14 December 2012

Finding God in Heartbreak

My heart is heavy with hurt for the people in CT today. There are so many things that don't make sense to me in this world. Right now, as I sit here and cradle my stomach and the little boy that lies inside it, I cannot imagine him growing up and being so broken and having so much hatred and hurt in his heart. I ache for what  that man must have been going through. I ache for the grief of twenty seven families. These people lost sons, daughters, husbands, wives, and siblings. I ache for the children of that school that were forced to watch or listen as their classmates, friends, and teachers were brutally taken from them. In these moments, I find myself growing angry at God. I ask Him how this happened, how we could have prevented it, why He didn't stop it. I grow so frustrated with His timing because my heart breaks for these people. But I have to remember that He didn't cause this. And He never left those victims, not for one second. He was there, right in the middle of their suffering and pain. He held them close to Him as Satan attempted to use a lost, broken man to wage a worldy war against our High Father. But Satan didn't win. Because God was there. "It is the Lord who goes before you; He will not leave you of forsake you..." Deuteronomy 31:8. He stayed inside the school this morning, and He refused to let Satan have even one of those victims.

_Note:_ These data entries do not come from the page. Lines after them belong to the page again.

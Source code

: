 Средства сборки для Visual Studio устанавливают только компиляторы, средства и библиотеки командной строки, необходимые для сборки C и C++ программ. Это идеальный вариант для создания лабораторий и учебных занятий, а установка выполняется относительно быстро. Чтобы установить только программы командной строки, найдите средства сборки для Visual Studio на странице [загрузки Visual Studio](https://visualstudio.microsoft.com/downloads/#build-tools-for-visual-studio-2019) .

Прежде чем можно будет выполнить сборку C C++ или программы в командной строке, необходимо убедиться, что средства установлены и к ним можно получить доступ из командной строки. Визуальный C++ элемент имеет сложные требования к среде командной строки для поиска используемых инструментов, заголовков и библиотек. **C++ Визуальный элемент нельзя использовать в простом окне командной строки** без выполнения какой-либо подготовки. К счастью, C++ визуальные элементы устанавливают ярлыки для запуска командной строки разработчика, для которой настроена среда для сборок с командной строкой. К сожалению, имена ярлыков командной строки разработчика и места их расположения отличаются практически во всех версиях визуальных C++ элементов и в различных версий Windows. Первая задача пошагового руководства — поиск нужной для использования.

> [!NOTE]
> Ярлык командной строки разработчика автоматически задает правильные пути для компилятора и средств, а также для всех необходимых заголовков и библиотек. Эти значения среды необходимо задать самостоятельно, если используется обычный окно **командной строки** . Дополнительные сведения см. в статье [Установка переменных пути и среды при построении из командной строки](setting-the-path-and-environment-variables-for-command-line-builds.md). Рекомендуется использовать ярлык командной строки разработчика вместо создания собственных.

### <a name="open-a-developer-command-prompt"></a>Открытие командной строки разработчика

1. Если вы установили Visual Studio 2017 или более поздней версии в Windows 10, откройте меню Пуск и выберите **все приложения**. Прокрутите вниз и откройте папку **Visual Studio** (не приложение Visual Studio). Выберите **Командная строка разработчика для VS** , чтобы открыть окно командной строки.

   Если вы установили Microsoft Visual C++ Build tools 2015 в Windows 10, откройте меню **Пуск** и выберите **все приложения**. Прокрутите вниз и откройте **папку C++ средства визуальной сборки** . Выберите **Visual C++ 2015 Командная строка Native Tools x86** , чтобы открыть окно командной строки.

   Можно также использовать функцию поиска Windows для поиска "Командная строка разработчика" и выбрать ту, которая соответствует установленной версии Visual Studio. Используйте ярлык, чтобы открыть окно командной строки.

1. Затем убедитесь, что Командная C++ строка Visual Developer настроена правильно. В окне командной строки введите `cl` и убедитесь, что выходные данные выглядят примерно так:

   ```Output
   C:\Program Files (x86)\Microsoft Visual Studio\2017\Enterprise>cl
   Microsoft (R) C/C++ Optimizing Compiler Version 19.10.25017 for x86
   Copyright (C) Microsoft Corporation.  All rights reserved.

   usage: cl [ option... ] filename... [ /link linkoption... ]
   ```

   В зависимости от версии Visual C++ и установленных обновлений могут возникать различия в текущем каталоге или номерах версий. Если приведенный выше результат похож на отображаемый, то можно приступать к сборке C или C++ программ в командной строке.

So I can take comfort in that. Daddy God, our Yahweh, I pray that you lift up the families of those twenty six dead, and remind them that you have not left. You have not forsaken them. I pray that You put it in their hearts to seek You when their grief becomes unbearable in the days to come. I ask that You wrap Your arms around that community as each person has a different battle to face in overcoming this. Papa, I beg that You put it in the hearts of those affected to lift this man up to You and forgive Him. He was broken. He was lost. He was living in Sin. And he does not deserve their forgiveness. But neither did we, Papa, and I pray that You help these families do the impossible and give it over to You. I know that Your plan is great. I know that You are good. I know that not everything in this world is going to make sense. And I just ask for Your comfort in those senseless times.